Giving children some degree of choice over these decisions is important for their "mental health," write the researchers from Brock University, the University of California, Davis and the University of Illinois at Chicago.

The researchers gauged children's beliefs by asking 60 four- to seven-year-olds to look at illustrated cards showing parents forbidding children from doing something they wanted to do. The children were asked how they thought the young characters would feel and act.

Sometimes, the parent's rule affected a child's "personal domain of jurisdiction" - what they wore, who they played with or their beloved hobby. Other times, the rule fell within a wider moral domain, such as not stealing or hitting others.

When it came to moral rules, children said the characters would probably abide and feel good about it.

But for rules that intruded on the characters' personal domains, like mom banning them from painting, children said the characters would break the rules and that this disobedience would feel good. This was especially true when the researchers told them the outlawed activities were an essential part of a character's identity.

"At the same time as they are starting to understand why rules are important, they're also trying to figure out areas of their life where they can have control and choice," said lead author Kristin Hansen Lagattuta, an associate psychology professor at the University of California, Davis's Center for Mind and Brain.

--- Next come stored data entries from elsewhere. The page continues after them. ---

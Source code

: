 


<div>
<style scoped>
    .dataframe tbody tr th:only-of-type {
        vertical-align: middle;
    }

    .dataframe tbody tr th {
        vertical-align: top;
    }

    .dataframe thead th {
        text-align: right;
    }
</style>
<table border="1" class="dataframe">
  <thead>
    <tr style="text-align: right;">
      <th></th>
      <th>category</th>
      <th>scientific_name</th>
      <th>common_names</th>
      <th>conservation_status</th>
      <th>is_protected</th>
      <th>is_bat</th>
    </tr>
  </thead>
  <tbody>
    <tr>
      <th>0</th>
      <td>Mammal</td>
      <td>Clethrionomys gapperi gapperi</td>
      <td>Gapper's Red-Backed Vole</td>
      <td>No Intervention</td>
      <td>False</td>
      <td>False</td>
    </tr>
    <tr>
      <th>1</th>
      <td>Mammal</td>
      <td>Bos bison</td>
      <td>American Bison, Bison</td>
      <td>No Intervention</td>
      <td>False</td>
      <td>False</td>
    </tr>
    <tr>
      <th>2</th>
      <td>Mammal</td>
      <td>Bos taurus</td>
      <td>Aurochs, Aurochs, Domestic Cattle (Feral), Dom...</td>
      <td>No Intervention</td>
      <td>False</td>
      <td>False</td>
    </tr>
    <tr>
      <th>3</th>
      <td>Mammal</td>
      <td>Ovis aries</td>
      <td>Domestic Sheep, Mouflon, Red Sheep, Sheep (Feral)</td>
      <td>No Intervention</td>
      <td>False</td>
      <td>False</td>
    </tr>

Previous research has shown that most four-year-olds don't take kindly to even basic moral rules: "Getting what you want makes you feel good and not getting what you want makes you feel bad," Dr. Lagattuta.

As children get closer to age 7, they start to comprehend that following rules can feel good.

"They understand that aspects of willpower can feel good because you avoided negative consequences. … They also increasingly understand that breaking rules can make you feel bad, even if you get what you want."

That compliance goes out the window when it comes to limits placed on their friends and clothing, which they now feel they've got "legitimate grounds to disobey."

The authors say the research has practical implications for parents and educators, suggesting they aim to balance control with identifying situations in which children can start practising personal control.

"I think the case in most families, especially nowadays, is for parents to overcontrol and hover over their children a lot. Ultimately, you want your child to grow up and be an independent decision maker. … You want to guide them in the right direction and give them some practice in making decisions in these safer areas where there aren't big consequences," such as like letting them pick out a shirt in the morning, Dr. Lagattuta offered.

So how to honour children's personal kingdoms without turning them into spoiled brats?

"It's about picking your battles," she said.